# What you have to do:
Leave out the pictures and repeat the data exactly.

# Records supplied:
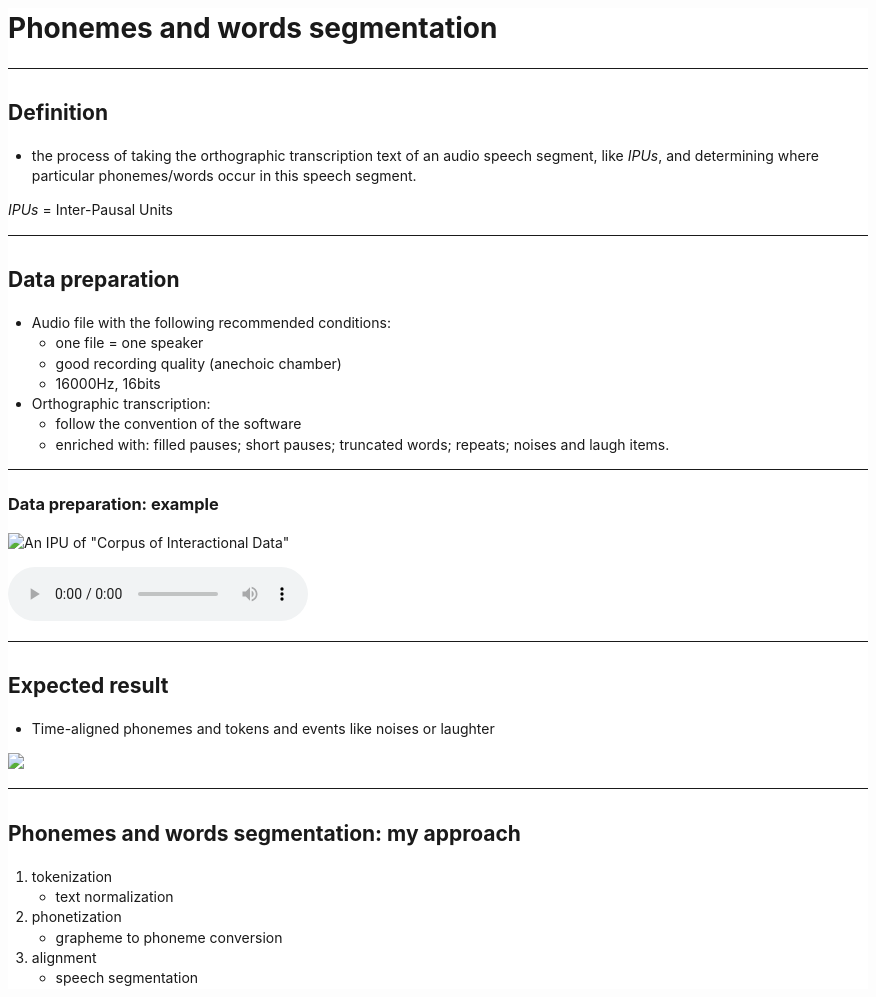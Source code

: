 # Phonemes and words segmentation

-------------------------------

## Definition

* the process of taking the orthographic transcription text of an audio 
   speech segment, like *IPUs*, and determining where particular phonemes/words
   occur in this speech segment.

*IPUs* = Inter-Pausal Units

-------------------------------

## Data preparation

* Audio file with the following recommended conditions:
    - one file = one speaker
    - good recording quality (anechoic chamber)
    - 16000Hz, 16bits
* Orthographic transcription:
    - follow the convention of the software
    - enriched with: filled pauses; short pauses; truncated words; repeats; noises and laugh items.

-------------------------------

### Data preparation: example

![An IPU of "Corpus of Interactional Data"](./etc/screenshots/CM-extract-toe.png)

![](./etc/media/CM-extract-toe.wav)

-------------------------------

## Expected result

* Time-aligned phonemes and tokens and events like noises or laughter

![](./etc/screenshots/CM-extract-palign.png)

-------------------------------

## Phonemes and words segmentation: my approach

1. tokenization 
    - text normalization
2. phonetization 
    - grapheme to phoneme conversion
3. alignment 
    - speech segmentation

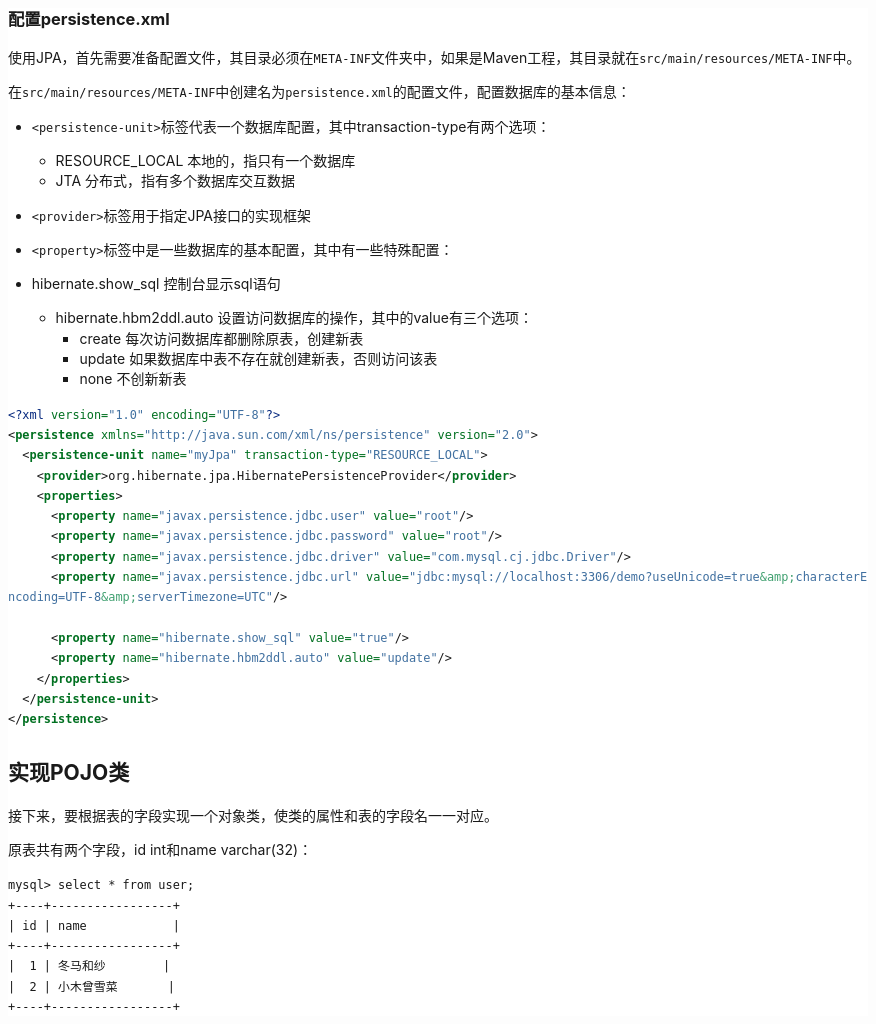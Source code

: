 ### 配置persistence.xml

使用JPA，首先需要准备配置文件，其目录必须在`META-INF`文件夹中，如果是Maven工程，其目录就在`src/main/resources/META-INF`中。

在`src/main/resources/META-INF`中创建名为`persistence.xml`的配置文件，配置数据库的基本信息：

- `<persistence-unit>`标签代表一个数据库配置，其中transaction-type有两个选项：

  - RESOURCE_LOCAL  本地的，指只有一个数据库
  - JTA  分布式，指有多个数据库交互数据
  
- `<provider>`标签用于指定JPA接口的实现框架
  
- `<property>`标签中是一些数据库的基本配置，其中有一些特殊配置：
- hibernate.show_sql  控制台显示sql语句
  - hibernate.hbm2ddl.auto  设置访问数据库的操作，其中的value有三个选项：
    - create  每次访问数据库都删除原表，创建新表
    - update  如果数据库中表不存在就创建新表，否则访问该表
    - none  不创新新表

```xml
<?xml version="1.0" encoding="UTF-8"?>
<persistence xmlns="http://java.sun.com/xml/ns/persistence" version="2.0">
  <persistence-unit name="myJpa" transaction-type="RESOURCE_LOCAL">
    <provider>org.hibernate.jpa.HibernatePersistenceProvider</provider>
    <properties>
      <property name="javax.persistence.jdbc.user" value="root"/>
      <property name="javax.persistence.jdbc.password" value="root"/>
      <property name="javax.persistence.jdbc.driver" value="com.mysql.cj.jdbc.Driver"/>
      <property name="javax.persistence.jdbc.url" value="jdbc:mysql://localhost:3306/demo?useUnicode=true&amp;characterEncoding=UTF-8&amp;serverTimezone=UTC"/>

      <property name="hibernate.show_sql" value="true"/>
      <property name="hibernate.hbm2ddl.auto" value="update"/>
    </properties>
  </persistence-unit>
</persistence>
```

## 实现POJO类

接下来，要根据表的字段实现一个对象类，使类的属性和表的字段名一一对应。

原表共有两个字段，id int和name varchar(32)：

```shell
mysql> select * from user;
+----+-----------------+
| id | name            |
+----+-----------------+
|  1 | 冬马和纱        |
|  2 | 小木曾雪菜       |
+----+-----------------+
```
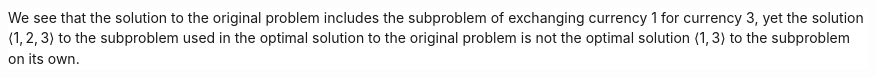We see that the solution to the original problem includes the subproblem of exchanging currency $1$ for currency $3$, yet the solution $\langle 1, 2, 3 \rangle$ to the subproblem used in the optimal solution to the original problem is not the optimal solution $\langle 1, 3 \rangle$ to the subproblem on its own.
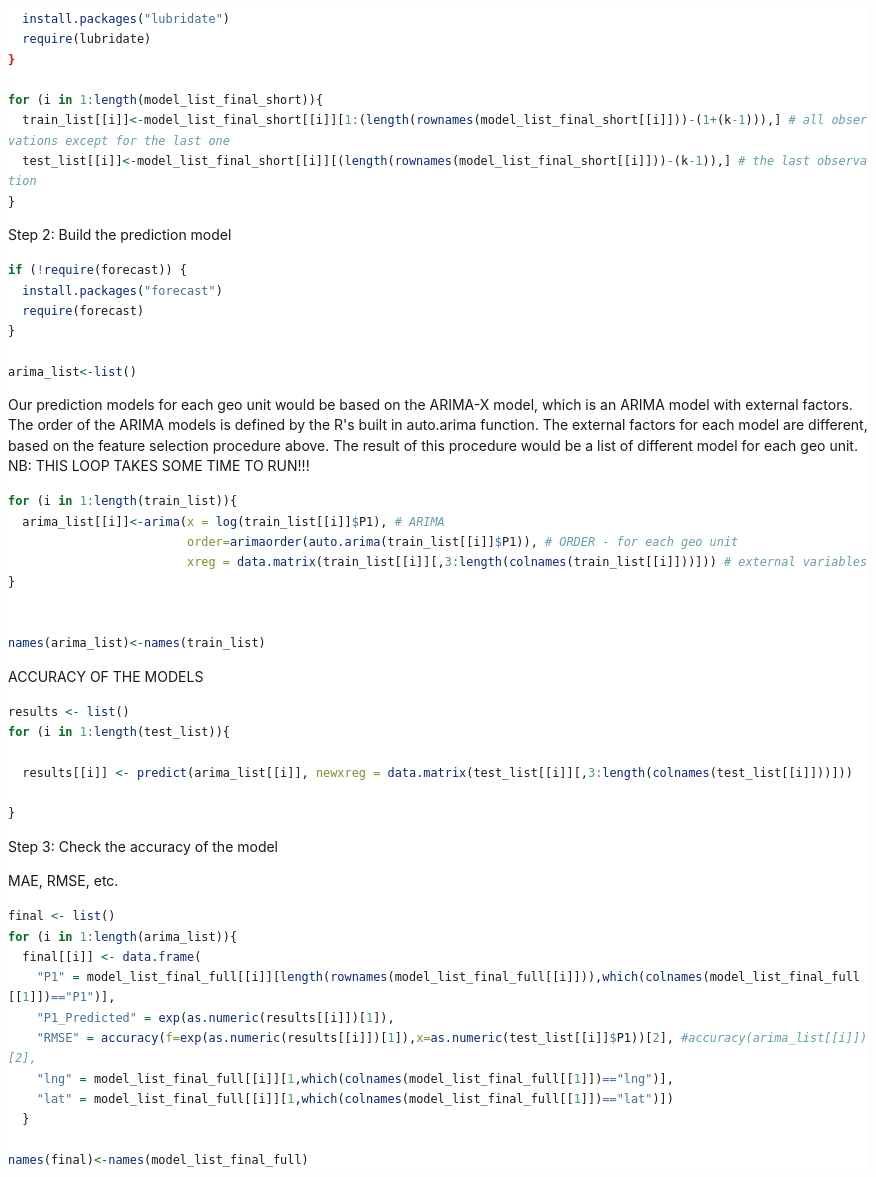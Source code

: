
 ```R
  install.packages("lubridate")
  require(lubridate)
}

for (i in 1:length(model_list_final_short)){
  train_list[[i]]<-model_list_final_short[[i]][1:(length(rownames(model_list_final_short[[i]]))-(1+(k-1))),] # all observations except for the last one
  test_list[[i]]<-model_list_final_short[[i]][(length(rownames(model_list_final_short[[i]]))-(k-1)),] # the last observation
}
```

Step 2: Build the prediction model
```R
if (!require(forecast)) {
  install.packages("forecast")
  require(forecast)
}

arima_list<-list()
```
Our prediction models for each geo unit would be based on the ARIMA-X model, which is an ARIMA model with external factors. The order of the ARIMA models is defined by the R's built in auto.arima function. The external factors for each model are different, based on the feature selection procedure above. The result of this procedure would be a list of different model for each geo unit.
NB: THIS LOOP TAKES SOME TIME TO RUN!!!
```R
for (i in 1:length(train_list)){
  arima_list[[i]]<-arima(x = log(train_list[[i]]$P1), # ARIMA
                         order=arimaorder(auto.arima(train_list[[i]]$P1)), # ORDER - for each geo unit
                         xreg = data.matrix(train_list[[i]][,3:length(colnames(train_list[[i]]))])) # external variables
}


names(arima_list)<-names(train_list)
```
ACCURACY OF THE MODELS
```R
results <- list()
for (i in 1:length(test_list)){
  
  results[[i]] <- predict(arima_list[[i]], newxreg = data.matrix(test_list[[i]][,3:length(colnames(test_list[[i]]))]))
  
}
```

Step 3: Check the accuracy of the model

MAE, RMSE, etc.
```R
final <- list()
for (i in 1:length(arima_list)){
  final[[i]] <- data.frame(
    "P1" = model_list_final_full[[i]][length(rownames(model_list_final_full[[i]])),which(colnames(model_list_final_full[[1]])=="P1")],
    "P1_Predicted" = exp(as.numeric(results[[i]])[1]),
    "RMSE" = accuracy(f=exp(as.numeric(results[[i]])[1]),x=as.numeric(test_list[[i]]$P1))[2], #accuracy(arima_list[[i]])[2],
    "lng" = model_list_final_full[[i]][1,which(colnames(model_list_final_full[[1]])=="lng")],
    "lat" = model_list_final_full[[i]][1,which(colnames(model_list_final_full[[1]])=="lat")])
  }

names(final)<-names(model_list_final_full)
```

# Response box:
Source code

: # Phonemes and words segmentation

-------------------------------

## Definition

* the process of taking the orthographic transcription text of an audio 
   speech segment, like *IPUs*, and determining where particular phonemes/words
   occur in this speech segment.

*IPUs* = Inter-Pausal Units

-------------------------------

## Data preparation

* Audio file with the following recommended conditions:
    - one file = one speaker
    - good recording quality (anechoic chamber)
    - 16000Hz, 16bits
* Orthographic transcription:
    - follow the convention of the software
    - enriched with: filled pauses; short pauses; truncated words; repeats; noises and laugh items.

-------------------------------

### Data preparation: example

![An IPU of "Corpus of Interactional Data"](./etc/screenshots/CM-extract-toe.png)

![](./etc/media/CM-extract-toe.wav)

-------------------------------

## Expected result

* Time-aligned phonemes and tokens and events like noises or laughter

![](./etc/screenshots/CM-extract-palign.png)

-------------------------------

## Phonemes and words segmentation: my approach

1. tokenization 
    - text normalization
2. phonetization 
    - grapheme to phoneme conversion
3. alignment 
    - speech segmentation

Source code

: ### 配置persistence.xml

使用JPA，首先需要准备配置文件，其目录必须在`META-INF`文件夹中，如果是Maven工程，其目录就在`src/main/resources/META-INF`中。

在`src/main/resources/META-INF`中创建名为`persistence.xml`的配置文件，配置数据库的基本信息：

- `<persistence-unit>`标签代表一个数据库配置，其中transaction-type有两个选项：

  - RESOURCE_LOCAL  本地的，指只有一个数据库
  - JTA  分布式，指有多个数据库交互数据
  
- `<provider>`标签用于指定JPA接口的实现框架
  
- `<property>`标签中是一些数据库的基本配置，其中有一些特殊配置：
- hibernate.show_sql  控制台显示sql语句
  - hibernate.hbm2ddl.auto  设置访问数据库的操作，其中的value有三个选项：
    - create  每次访问数据库都删除原表，创建新表
    - update  如果数据库中表不存在就创建新表，否则访问该表
    - none  不创新新表

```xml
<?xml version="1.0" encoding="UTF-8"?>
<persistence xmlns="http://java.sun.com/xml/ns/persistence" version="2.0">
  <persistence-unit name="myJpa" transaction-type="RESOURCE_LOCAL">
    <provider>org.hibernate.jpa.HibernatePersistenceProvider</provider>
    <properties>
      <property name="javax.persistence.jdbc.user" value="root"/>
      <property name="javax.persistence.jdbc.password" value="root"/>
      <property name="javax.persistence.jdbc.driver" value="com.mysql.cj.jdbc.Driver"/>
      <property name="javax.persistence.jdbc.url" value="jdbc:mysql://localhost:3306/demo?useUnicode=true&amp;characterEncoding=UTF-8&amp;serverTimezone=UTC"/>

      <property name="hibernate.show_sql" value="true"/>
      <property name="hibernate.hbm2ddl.auto" value="update"/>
    </properties>
  </persistence-unit>
</persistence>
```

## 实现POJO类

接下来，要根据表的字段实现一个对象类，使类的属性和表的字段名一一对应。

原表共有两个字段，id int和name varchar(32)：

```shell
mysql> select * from user;
+----+-----------------+
| id | name            |
+----+-----------------+
|  1 | 冬马和纱        |
|  2 | 小木曾雪菜       |
+----+-----------------+
```
We see that the solution to the original problem includes the subproblem of exchanging currency $1$ for currency $3$, yet the solution $\langle 1, 2, 3 \rangle$ to the subproblem used in the optimal solution to the original problem is not the optimal solution $\langle 1, 3 \rangle$ to the subproblem on its own.
Source code

:
 ```R
  install.packages("lubridate")
  require(lubridate)
}

for (i in 1:length(model_list_final_short)){
  train_list[[i]]<-model_list_final_short[[i]][1:(length(rownames(model_list_final_short[[i]]))-(1+(k-1))),] # all observations except for the last one
  test_list[[i]]<-model_list_final_short[[i]][(length(rownames(model_list_final_short[[i]]))-(k-1)),] # the last observation
}
```

Step 2: Build the prediction model
```R
if (!require(forecast)) {
  install.packages("forecast")
  require(forecast)
}

arima_list<-list()
```
Our prediction models for each geo unit would be based on the ARIMA-X model, which is an ARIMA model with external factors. The order of the ARIMA models is defined by the R's built in auto.arima function. The external factors for each model are different, based on the feature selection procedure above. The result of this procedure would be a list of different model for each geo unit.
NB: THIS LOOP TAKES SOME TIME TO RUN!!!
```R
for (i in 1:length(train_list)){
  arima_list[[i]]<-arima(x = log(train_list[[i]]$P1), # ARIMA
                         order=arimaorder(auto.arima(train_list[[i]]$P1)), # ORDER - for each geo unit
                         xreg = data.matrix(train_list[[i]][,3:length(colnames(train_list[[i]]))])) # external variables
}


names(arima_list)<-names(train_list)
```
ACCURACY OF THE MODELS
```R
results <- list()
for (i in 1:length(test_list)){
  
  results[[i]] <- predict(arima_list[[i]], newxreg = data.matrix(test_list[[i]][,3:length(colnames(test_list[[i]]))]))
  
}
```

Step 3: Check the accuracy of the model

MAE, RMSE, etc.
```R
final <- list()
for (i in 1:length(arima_list)){
  final[[i]] <- data.frame(
    "P1" = model_list_final_full[[i]][length(rownames(model_list_final_full[[i]])),which(colnames(model_list_final_full[[1]])=="P1")],
    "P1_Predicted" = exp(as.numeric(results[[i]])[1]),
    "RMSE" = accuracy(f=exp(as.numeric(results[[i]])[1]),x=as.numeric(test_list[[i]]$P1))[2], #accuracy(arima_list[[i]])[2],
    "lng" = model_list_final_full[[i]][1,which(colnames(model_list_final_full[[1]])=="lng")],
    "lat" = model_list_final_full[[i]][1,which(colnames(model_list_final_full[[1]])=="lat")])
  }

names(final)<-names(model_list_final_full)
```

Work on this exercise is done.